Someone who is in a position to know how things really are is Monica Coffy, a senior supervisor at ETS in Norwich. Although the ETS centre has only been open since September, she has worked in call centres for seven years. She is also very up to date with current research and is surprised by some of the things she reads - for example, Ms Fernie's observation of "burn-out" among staff after 18 months. In Ms Coffy's experience, people tend to stay in jobs for far longer than that. (John Robertson, incidentally, suggests that high turnover is partly due to the concentration of call centres in certain areas - they poach each others' staff.)
Ms Coffy also disagrees with the suggestion that the working environment of call centres used to be hellish but has got better. There have been improvements - she describes her new surroundings as "light and airy", there are two recreation rooms for breaks and an atrium for picnic lunches - but she insists other centres she has worked in were good for their time. And, despite their reputation as deeply controlling, she insists that call centres do not suffer from an "Oi, what do you think you're doing there" culture.
As for the work, Ms Coffy describes it as "interesting and varied" - exciting even. "There is a buzz about the place when everybody is talking on the phones."
Aggression from the public is par for the course, and part of her work as a super- visor involves handling the more abusive customers. But she describes her job as "customer care" and, despite the computers, says that it's a people job. She deals with airline customers and the satisfaction lies, she says, in helping people with special requirements, such as wheelchair access or special meals.

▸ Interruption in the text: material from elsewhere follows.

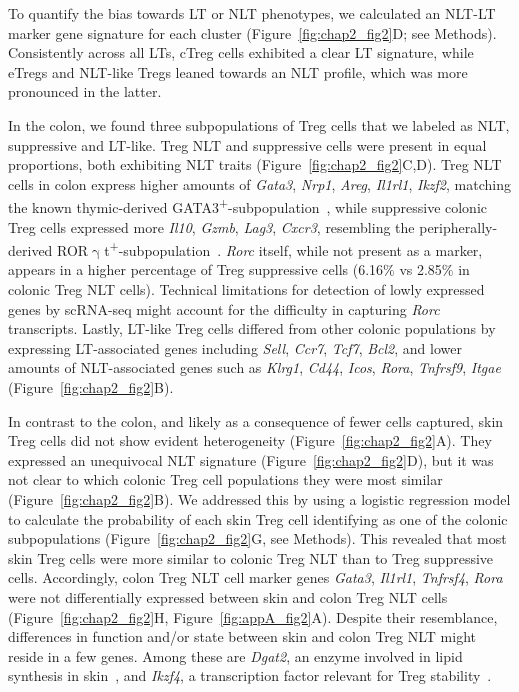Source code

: To quantify the bias towards LT or NLT phenotypes, we calculated an NLT-LT marker gene signature for each cluster (Figure~\ref{fig:chap2_fig2}D; see Methods). Consistently across all LTs, cTreg cells exhibited a clear LT signature, while eTregs and NLT-like Tregs leaned towards an NLT profile, which was more pronounced in the latter. 

In the colon, we found three subpopulations of Treg cells that we labeled as NLT, suppressive and LT-like. Treg NLT and suppressive cells were present in equal proportions, both exhibiting NLT traits (Figure~\ref{fig:chap2_fig2}C,D). Treg NLT cells in colon express higher amounts of \textit{Gata3}, \textit{Nrp1}, \textit{Areg}, \textit{Il1rl1}, \textit{Ikzf2}, matching the known thymic-derived GATA3\textsuperscript{+}-subpopulation~\citep{Schiering2014-ry,Hu2015-yc}, while suppressive colonic Treg cells expressed more \textit{Il10}, \textit{Gzmb}, \textit{Lag3}, \textit{Cxcr3}, resembling the peripherally-derived ROR${\upgamma}$t\textsuperscript{+}-subpopulation~\citep{Ohnmacht2015-mo,Schiering2014-ry,Sefik2015-jq}. \textit{Rorc} itself, while not present as a marker, appears in a higher percentage of Treg suppressive cells (6.16${\%}$ vs 2.85${\%}$ in colonic Treg NLT cells). Technical limitations for detection of lowly expressed genes by scRNA-seq might account for the difficulty in capturing \textit{Rorc} transcripts. Lastly, LT-like Treg cells differed from other colonic populations by expressing LT-associated genes including \textit{Sell}, \textit{Ccr7}, \textit{Tcf7}, \textit{Bcl2}, and lower amounts of NLT-associated genes such as \textit{Klrg1}, \textit{Cd44}, \textit{Icos}, \textit{Rora}, \textit{Tnfrsf9}, \textit{Itgae} (Figure~\ref{fig:chap2_fig2}B).

In contrast to the colon, and likely as a consequence of fewer cells captured, skin Treg cells did not show evident heterogeneity (Figure~\ref{fig:chap2_fig2}A). They expressed an unequivocal NLT signature (Figure~\ref{fig:chap2_fig2}D), but it was not clear to which colonic Treg cell populations they were most similar (Figure~\ref{fig:chap2_fig2}B). We addressed this by using a logistic regression model to calculate the probability of each skin Treg cell identifying as one of the colonic subpopulations (Figure~\ref{fig:chap2_fig2}G, see Methods). This revealed that most skin Treg cells were more similar to colonic Treg NLT than to Treg suppressive cells. Accordingly, colon Treg NLT cell marker genes \textit{Gata3}, \textit{Il1rl1}, \textit{Tnfrsf4}, \textit{Rora} were not differentially expressed between skin and colon Treg NLT cells (Figure~\ref{fig:chap2_fig2}H, Figure~\ref{fig:appA_fig2}A). Despite their resemblance, differences in function and/or state between skin and colon Treg NLT might reside in a few genes. Among these are \textit{Dgat2}, an enzyme involved in lipid synthesis in skin~\citep{Fagerberg2014-pj}, and \textit{Ikzf4}, a transcription factor relevant for Treg stability~\citep{Sharma2013-ou}.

Nobody is thrown to the lions straight away at ETS. There is a four-week induction period including three weeks off-line training and a week working with the help of a supervisor. Research by the recruitment consultancy, Office Angels, has shown that 70 per cent of call centres have on-going training throughout employment. The same percentage offer performance-related bonuses.
Management in call centres is, according to Office Angels, largely democratic. It found that in most call centres, managers work side by side with staff in rush periods.
And Mr Robertson found one call centre with an unusual incentive scheme: the "worker of the week" gets the use of the chairman's Rolls-Royce for the weekend. How many people in supposedly swanky jobs get a perk like that?